__Exercise instructions__
The entries below must be restated word for word.

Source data
-=-=-=-=-

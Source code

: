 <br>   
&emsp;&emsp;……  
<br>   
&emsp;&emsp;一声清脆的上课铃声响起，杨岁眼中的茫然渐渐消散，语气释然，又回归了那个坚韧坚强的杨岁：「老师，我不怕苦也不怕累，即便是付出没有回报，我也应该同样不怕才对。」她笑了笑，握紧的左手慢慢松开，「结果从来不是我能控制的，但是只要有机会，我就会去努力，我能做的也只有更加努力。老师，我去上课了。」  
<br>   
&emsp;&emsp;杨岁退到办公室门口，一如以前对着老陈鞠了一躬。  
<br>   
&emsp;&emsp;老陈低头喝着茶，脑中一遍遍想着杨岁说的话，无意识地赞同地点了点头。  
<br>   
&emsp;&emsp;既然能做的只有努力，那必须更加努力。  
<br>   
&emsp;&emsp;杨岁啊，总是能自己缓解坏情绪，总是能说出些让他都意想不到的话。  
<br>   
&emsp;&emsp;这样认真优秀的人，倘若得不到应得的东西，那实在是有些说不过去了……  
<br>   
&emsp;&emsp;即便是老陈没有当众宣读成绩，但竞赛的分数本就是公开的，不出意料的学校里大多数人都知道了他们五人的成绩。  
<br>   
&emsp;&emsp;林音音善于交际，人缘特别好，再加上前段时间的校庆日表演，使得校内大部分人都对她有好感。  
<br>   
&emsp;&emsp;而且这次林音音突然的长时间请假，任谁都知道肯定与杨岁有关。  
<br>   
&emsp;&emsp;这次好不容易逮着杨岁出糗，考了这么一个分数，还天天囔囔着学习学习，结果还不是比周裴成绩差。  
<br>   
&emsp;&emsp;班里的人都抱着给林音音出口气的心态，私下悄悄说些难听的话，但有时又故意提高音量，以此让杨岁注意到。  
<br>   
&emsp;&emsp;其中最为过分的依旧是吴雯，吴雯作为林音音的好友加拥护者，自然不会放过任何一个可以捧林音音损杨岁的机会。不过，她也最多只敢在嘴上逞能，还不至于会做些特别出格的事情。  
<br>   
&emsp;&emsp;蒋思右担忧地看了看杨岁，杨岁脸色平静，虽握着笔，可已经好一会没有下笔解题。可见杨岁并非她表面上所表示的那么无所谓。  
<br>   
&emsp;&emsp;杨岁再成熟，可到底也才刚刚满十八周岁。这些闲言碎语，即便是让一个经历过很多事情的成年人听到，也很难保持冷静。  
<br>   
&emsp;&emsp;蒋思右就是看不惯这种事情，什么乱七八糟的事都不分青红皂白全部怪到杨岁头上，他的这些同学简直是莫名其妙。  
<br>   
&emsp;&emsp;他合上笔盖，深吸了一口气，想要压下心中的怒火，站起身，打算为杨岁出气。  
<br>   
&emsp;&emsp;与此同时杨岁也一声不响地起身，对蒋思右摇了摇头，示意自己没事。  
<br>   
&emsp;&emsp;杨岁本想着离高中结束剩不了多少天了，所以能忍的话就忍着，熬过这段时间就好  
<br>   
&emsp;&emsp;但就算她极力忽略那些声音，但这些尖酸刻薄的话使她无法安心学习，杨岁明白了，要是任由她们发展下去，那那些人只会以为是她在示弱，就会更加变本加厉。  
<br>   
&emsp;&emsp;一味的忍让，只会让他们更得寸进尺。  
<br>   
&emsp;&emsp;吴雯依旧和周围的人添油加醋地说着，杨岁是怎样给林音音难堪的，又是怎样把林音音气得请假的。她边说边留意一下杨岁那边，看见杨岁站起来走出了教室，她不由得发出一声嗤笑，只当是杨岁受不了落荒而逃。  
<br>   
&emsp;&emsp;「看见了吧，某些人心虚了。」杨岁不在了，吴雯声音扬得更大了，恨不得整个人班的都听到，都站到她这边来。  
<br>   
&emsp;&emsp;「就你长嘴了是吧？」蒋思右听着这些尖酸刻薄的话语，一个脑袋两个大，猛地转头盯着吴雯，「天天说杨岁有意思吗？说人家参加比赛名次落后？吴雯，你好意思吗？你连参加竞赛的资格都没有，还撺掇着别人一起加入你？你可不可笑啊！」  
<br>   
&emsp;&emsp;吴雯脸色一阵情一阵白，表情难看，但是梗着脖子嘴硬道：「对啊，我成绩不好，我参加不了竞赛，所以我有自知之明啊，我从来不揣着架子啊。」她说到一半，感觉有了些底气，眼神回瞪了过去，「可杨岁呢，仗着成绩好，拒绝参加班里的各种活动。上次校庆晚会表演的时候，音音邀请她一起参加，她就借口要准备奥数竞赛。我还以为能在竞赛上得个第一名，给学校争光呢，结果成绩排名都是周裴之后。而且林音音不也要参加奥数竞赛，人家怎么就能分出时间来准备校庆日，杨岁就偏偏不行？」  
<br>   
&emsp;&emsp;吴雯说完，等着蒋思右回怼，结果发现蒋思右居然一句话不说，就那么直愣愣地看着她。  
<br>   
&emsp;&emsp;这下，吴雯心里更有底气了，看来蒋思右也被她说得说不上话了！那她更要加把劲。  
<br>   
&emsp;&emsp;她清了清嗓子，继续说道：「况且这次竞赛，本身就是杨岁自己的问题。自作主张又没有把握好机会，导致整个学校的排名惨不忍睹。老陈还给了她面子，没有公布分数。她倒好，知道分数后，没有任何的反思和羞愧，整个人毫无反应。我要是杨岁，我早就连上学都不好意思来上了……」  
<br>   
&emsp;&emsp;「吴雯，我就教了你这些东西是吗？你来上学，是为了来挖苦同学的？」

-=-=-=-=-

__Solved problem__
Source code

: <br>   
&emsp;&emsp;……  
<br>   
&emsp;&emsp;一声清脆的上课铃声响起，杨岁眼中的茫然渐渐消散，语气释然，又回归了那个坚韧坚强的杨岁：「老师，我不怕苦也不怕累，即便是付出没有回报，我也应该同样不怕才对。」她笑了笑，握紧的左手慢慢松开，「结果从来不是我能控制的，但是只要有机会，我就会去努力，我能做的也只有更加努力。老师，我去上课了。」  
<br>   
&emsp;&emsp;杨岁退到办公室门口，一如以前对着老陈鞠了一躬。  
<br>   
&emsp;&emsp;老陈低头喝着茶，脑中一遍遍想着杨岁说的话，无意识地赞同地点了点头。  
<br>   
&emsp;&emsp;既然能做的只有努力，那必须更加努力。  
<br>   
&emsp;&emsp;杨岁啊，总是能自己缓解坏情绪，总是能说出些让他都意想不到的话。  
<br>   
&emsp;&emsp;这样认真优秀的人，倘若得不到应得的东西，那实在是有些说不过去了……  
<br>   
&emsp;&emsp;即便是老陈没有当众宣读成绩，但竞赛的分数本就是公开的，不出意料的学校里大多数人都知道了他们五人的成绩。  
<br>   
&emsp;&emsp;林音音善于交际，人缘特别好，再加上前段时间的校庆日表演，使得校内大部分人都对她有好感。  
<br>   
&emsp;&emsp;而且这次林音音突然的长时间请假，任谁都知道肯定与杨岁有关。  
<br>   
&emsp;&emsp;这次好不容易逮着杨岁出糗，考了这么一个分数，还天天囔囔着学习学习，结果还不是比周裴成绩差。  
<br>   
&emsp;&emsp;班里的人都抱着给林音音出口气的心态，私下悄悄说些难听的话，但有时又故意提高音量，以此让杨岁注意到。  
<br>   
&emsp;&emsp;其中最为过分的依旧是吴雯，吴雯作为林音音的好友加拥护者，自然不会放过任何一个可以捧林音音损杨岁的机会。不过，她也最多只敢在嘴上逞能，还不至于会做些特别出格的事情。  
<br>   
&emsp;&emsp;蒋思右担忧地看了看杨岁，杨岁脸色平静，虽握着笔，可已经好一会没有下笔解题。可见杨岁并非她表面上所表示的那么无所谓。  
<br>   
&emsp;&emsp;杨岁再成熟，可到底也才刚刚满十八周岁。这些闲言碎语，即便是让一个经历过很多事情的成年人听到，也很难保持冷静。  
<br>   
&emsp;&emsp;蒋思右就是看不惯这种事情，什么乱七八糟的事都不分青红皂白全部怪到杨岁头上，他的这些同学简直是莫名其妙。  
<br>   
&emsp;&emsp;他合上笔盖，深吸了一口气，想要压下心中的怒火，站起身，打算为杨岁出气。  
<br>   
&emsp;&emsp;与此同时杨岁也一声不响地起身，对蒋思右摇了摇头，示意自己没事。  
<br>   
&emsp;&emsp;杨岁本想着离高中结束剩不了多少天了，所以能忍的话就忍着，熬过这段时间就好  
<br>   
&emsp;&emsp;但就算她极力忽略那些声音，但这些尖酸刻薄的话使她无法安心学习，杨岁明白了，要是任由她们发展下去，那那些人只会以为是她在示弱，就会更加变本加厉。  
<br>   
&emsp;&emsp;一味的忍让，只会让他们更得寸进尺。  
<br>   
&emsp;&emsp;吴雯依旧和周围的人添油加醋地说着，杨岁是怎样给林音音难堪的，又是怎样把林音音气得请假的。她边说边留意一下杨岁那边，看见杨岁站起来走出了教室，她不由得发出一声嗤笑，只当是杨岁受不了落荒而逃。  
<br>   
&emsp;&emsp;「看见了吧，某些人心虚了。」杨岁不在了，吴雯声音扬得更大了，恨不得整个人班的都听到，都站到她这边来。  
<br>   
&emsp;&emsp;「就你长嘴了是吧？」蒋思右听着这些尖酸刻薄的话语，一个脑袋两个大，猛地转头盯着吴雯，「天天说杨岁有意思吗？说人家参加比赛名次落后？吴雯，你好意思吗？你连参加竞赛的资格都没有，还撺掇着别人一起加入你？你可不可笑啊！」  
<br>   
&emsp;&emsp;吴雯脸色一阵情一阵白，表情难看，但是梗着脖子嘴硬道：「对啊，我成绩不好，我参加不了竞赛，所以我有自知之明啊，我从来不揣着架子啊。」她说到一半，感觉有了些底气，眼神回瞪了过去，「可杨岁呢，仗着成绩好，拒绝参加班里的各种活动。上次校庆晚会表演的时候，音音邀请她一起参加，她就借口要准备奥数竞赛。我还以为能在竞赛上得个第一名，给学校争光呢，结果成绩排名都是周裴之后。而且林音音不也要参加奥数竞赛，人家怎么就能分出时间来准备校庆日，杨岁就偏偏不行？」  
<br>   
&emsp;&emsp;吴雯说完，等着蒋思右回怼，结果发现蒋思右居然一句话不说，就那么直愣愣地看着她。  
<br>   
&emsp;&emsp;这下，吴雯心里更有底气了，看来蒋思右也被她说得说不上话了！那她更要加把劲。  
<br>   
&emsp;&emsp;她清了清嗓子，继续说道：「况且这次竞赛，本身就是杨岁自己的问题。自作主张又没有把握好机会，导致整个学校的排名惨不忍睹。老陈还给了她面子，没有公布分数。她倒好，知道分数后，没有任何的反思和羞愧，整个人毫无反应。我要是杨岁，我早就连上学都不好意思来上了……」  
<br>   
&emsp;&emsp;「吴雯，我就教了你这些东西是吗？你来上学，是为了来挖苦同学的？」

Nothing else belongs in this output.